[Opening Recorded information section]

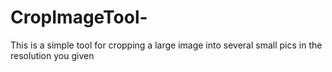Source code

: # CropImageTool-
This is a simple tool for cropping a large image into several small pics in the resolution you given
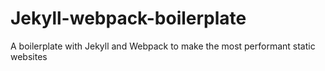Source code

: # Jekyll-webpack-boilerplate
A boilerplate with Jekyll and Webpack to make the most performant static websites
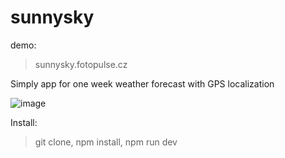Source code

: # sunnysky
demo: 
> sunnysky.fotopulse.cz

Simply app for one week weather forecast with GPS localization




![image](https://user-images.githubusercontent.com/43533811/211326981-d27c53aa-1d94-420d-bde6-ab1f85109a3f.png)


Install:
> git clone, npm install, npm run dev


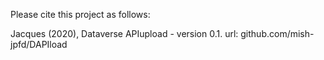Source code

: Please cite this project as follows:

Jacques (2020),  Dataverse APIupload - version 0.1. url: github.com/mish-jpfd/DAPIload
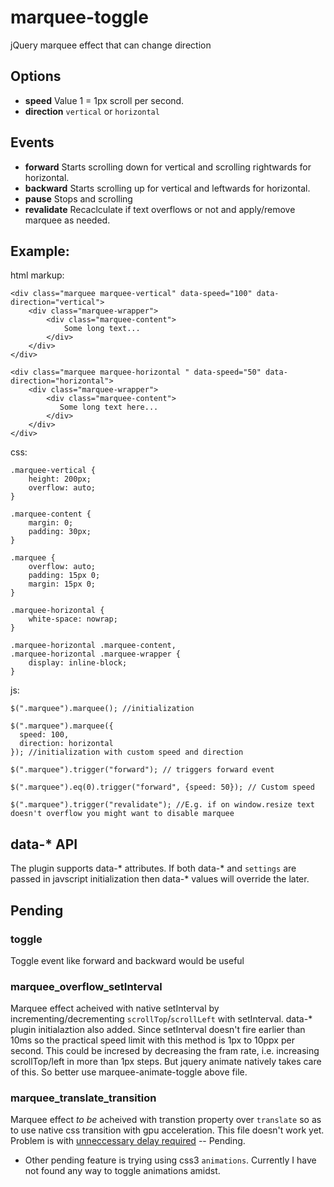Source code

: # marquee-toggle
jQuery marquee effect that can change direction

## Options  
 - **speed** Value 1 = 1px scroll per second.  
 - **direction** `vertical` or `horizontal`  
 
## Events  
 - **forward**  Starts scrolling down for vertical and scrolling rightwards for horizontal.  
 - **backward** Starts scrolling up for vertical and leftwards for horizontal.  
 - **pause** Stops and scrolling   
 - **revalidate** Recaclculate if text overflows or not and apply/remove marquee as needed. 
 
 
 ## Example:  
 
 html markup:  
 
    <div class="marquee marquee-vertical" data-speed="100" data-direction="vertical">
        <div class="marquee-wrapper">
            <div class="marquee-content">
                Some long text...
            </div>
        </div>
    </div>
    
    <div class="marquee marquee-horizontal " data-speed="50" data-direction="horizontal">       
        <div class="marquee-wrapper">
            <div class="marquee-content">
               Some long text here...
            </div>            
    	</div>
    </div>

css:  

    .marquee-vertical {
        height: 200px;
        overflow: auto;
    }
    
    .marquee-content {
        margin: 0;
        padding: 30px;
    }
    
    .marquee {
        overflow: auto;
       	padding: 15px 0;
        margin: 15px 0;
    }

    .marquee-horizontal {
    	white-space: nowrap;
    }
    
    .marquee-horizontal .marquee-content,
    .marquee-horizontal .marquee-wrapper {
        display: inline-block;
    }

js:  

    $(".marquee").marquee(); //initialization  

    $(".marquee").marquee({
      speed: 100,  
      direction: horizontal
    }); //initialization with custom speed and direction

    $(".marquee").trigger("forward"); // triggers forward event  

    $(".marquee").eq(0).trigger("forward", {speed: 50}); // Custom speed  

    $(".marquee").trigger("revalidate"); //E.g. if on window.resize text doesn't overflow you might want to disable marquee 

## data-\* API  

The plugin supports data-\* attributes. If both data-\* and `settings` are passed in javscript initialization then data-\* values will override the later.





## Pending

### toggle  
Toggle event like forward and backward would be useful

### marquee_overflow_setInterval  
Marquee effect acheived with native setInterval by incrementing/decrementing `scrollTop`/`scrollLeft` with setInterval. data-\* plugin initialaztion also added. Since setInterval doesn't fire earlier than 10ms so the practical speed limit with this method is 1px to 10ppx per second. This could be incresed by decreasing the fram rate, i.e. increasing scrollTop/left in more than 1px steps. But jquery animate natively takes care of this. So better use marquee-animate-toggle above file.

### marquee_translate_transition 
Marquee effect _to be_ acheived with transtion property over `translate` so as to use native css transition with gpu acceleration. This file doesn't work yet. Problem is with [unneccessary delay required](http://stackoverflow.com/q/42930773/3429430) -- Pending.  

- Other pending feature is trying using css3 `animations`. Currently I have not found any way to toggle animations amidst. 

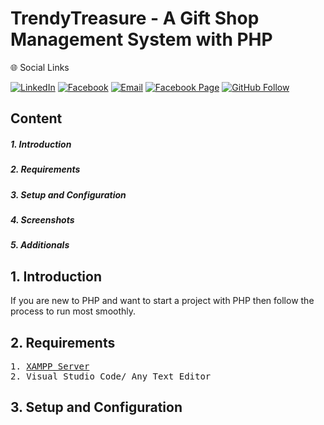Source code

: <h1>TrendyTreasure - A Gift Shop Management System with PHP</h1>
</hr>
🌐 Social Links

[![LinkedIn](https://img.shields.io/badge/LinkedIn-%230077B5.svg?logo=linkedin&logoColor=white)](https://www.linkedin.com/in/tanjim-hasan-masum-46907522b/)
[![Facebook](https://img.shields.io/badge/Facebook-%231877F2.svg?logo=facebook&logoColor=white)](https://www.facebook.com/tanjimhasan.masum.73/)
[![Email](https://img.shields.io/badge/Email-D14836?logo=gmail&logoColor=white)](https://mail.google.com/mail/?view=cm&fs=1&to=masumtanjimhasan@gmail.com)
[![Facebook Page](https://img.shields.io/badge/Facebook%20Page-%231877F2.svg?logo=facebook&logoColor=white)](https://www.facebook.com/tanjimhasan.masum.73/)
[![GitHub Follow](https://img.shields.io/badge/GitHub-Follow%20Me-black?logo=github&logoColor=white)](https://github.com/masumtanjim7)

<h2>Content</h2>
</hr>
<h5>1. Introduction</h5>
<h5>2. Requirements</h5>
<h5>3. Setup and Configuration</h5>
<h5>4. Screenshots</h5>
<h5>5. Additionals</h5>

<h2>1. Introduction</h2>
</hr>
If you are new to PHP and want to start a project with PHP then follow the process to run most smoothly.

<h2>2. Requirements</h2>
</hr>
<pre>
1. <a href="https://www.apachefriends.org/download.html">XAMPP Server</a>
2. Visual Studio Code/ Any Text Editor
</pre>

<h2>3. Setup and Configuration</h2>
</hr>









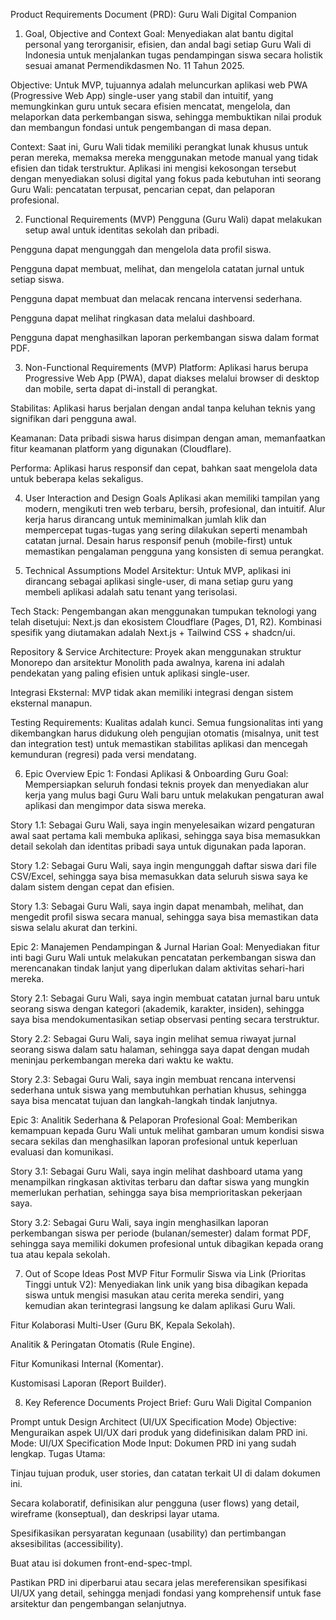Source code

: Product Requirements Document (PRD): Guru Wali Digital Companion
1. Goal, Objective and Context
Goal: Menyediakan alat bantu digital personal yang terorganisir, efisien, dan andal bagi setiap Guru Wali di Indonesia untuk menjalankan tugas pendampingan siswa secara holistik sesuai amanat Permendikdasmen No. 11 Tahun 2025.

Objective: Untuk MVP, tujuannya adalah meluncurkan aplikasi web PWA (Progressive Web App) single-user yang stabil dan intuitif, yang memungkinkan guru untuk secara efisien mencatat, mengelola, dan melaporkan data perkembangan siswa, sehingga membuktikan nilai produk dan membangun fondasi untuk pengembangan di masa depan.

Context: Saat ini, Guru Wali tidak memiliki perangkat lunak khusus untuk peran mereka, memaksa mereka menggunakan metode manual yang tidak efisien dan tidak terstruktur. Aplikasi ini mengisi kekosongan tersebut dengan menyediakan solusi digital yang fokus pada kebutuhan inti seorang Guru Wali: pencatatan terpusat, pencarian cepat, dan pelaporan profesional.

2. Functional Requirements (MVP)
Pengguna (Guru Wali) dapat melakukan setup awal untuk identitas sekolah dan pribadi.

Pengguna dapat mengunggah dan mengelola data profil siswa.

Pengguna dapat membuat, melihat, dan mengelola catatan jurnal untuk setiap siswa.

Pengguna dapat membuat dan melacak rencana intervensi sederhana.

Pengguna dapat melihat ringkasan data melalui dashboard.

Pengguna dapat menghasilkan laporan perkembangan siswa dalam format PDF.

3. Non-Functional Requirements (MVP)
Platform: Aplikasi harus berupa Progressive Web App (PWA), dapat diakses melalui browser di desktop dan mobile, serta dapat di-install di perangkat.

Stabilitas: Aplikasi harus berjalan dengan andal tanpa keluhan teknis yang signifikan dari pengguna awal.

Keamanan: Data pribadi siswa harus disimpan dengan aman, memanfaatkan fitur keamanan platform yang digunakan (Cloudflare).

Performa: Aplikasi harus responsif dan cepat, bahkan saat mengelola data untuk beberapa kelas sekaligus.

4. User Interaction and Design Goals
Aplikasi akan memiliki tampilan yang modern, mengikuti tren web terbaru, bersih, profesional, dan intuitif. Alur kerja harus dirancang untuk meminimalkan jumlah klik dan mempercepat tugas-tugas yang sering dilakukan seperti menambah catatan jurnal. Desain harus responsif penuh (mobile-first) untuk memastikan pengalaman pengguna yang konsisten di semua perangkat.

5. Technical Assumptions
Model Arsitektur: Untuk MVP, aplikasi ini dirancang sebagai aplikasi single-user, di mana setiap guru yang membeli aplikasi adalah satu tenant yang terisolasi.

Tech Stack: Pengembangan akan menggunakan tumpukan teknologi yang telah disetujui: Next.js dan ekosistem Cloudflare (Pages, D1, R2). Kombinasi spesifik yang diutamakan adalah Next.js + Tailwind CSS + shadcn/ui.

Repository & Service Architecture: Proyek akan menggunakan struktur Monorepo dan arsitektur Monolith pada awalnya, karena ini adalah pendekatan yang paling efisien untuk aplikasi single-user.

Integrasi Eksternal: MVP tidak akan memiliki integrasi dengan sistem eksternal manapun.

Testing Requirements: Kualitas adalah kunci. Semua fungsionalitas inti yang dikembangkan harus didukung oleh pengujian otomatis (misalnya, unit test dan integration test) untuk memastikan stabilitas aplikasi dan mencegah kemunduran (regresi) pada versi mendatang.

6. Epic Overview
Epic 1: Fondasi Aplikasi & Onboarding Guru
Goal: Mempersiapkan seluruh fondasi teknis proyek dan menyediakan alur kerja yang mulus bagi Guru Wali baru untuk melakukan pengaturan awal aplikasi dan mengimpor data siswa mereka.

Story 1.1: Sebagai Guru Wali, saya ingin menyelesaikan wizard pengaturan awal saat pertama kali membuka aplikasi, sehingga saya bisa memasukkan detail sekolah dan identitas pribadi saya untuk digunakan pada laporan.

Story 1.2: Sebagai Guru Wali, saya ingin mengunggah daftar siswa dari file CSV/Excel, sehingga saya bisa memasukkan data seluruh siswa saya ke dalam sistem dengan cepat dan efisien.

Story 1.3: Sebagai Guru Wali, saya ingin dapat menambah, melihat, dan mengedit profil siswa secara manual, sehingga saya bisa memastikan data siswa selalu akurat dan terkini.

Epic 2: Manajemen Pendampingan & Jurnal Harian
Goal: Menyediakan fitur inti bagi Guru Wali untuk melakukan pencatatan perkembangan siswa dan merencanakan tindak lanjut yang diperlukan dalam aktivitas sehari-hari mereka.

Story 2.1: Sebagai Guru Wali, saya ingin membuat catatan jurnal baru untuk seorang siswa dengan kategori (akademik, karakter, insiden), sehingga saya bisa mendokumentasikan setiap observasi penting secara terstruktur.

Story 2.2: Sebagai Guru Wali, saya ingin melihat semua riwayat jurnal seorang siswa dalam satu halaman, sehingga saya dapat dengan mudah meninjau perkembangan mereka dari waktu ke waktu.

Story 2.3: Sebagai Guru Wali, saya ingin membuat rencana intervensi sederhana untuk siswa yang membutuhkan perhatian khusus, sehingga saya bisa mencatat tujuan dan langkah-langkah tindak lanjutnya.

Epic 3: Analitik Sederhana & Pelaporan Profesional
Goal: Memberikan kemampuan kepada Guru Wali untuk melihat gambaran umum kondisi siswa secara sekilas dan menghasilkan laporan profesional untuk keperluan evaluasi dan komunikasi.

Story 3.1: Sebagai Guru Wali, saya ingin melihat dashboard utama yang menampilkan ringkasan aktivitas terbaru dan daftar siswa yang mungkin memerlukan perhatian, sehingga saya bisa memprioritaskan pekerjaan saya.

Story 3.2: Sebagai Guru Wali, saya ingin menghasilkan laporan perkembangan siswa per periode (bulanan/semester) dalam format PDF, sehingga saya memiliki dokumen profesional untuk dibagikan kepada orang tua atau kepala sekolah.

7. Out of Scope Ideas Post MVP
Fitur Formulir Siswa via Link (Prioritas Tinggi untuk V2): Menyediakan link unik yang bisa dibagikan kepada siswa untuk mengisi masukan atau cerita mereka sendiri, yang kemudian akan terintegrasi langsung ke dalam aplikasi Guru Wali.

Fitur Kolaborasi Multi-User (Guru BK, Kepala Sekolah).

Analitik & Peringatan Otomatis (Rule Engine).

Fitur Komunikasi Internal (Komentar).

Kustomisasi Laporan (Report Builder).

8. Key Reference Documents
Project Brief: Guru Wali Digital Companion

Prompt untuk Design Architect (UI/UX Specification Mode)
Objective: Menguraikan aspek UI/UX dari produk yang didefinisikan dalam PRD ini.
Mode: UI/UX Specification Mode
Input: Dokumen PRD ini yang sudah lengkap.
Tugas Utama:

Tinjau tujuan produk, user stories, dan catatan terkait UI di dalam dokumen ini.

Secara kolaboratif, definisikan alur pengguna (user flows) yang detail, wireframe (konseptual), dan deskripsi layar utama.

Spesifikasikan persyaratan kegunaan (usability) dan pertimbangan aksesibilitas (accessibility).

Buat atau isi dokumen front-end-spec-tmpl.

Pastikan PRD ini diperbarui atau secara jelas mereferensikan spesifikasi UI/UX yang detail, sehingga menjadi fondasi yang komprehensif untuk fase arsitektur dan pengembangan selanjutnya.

[Closing Recorded information section]
[Opening Recorded information section]

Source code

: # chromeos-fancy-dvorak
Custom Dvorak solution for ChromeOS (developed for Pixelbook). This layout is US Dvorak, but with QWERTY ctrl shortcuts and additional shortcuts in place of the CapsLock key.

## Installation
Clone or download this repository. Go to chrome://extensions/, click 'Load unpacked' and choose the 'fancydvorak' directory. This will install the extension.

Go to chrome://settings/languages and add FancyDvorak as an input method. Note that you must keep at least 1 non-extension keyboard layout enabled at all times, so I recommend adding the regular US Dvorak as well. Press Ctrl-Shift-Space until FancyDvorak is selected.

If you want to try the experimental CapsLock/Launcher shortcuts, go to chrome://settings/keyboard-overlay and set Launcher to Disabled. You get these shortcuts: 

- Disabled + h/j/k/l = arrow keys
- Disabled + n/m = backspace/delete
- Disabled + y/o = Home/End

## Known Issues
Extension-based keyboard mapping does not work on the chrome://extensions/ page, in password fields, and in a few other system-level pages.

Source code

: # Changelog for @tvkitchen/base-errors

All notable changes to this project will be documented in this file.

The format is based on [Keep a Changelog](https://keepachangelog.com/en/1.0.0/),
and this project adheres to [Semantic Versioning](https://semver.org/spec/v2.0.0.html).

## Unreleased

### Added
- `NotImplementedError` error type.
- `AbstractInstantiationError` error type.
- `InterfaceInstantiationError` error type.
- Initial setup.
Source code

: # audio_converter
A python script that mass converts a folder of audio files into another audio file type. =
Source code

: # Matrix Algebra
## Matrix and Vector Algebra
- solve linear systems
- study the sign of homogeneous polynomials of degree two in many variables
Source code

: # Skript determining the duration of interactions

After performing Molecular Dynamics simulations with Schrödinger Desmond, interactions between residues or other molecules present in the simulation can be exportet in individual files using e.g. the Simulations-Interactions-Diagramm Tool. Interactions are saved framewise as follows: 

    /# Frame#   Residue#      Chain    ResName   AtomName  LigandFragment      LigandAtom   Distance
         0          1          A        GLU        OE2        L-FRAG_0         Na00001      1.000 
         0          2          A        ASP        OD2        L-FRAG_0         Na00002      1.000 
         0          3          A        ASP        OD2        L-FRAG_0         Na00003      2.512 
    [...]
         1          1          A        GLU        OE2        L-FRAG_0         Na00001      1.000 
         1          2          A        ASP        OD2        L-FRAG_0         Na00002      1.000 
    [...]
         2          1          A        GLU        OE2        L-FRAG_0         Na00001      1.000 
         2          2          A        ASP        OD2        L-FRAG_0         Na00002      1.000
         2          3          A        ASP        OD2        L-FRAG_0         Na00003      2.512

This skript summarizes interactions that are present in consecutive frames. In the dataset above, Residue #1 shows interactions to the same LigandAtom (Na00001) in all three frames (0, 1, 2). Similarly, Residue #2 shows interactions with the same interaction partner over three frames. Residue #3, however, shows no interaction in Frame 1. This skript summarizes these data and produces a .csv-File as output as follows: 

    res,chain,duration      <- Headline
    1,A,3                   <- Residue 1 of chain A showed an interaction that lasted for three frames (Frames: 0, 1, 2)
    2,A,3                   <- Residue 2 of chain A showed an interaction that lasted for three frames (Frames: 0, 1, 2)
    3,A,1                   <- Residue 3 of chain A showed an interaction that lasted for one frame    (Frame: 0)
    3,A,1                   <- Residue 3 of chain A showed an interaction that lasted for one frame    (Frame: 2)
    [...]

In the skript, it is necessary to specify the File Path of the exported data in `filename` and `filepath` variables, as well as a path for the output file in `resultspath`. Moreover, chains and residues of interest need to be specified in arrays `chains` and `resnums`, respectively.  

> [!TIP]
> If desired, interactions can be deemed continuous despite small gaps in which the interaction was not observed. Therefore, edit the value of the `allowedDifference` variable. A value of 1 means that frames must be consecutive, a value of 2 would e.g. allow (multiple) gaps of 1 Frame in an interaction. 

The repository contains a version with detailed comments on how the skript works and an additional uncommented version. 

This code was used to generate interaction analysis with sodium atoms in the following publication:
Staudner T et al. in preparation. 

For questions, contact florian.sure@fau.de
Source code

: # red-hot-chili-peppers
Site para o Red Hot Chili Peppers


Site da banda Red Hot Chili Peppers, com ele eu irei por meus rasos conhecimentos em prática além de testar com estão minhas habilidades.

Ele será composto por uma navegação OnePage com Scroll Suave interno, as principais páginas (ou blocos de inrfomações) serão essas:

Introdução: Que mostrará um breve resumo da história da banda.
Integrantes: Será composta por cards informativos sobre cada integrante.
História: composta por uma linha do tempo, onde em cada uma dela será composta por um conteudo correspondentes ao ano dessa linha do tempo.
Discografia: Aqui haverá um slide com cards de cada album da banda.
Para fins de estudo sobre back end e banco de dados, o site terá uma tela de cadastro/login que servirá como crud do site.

[Closing Recorded information section]

• Work to be completed
Scan the material above for "pribadi". Copy every line where it appears.

• Solution to this task
Pengguna (Guru Wali) dapat melakukan setup awal untuk identitas sekolah dan pribadi.
Keamanan: Data pribadi siswa harus disimpan dengan aman, memanfaatkan fitur keamanan platform yang digunakan (Cloudflare).
Story 1.1: Sebagai Guru Wali, saya ingin menyelesaikan wizard pengaturan awal saat pertama kali membuka aplikasi, sehingga saya bisa memasukkan detail sekolah dan identitas pribadi saya untuk digunakan pada laporan.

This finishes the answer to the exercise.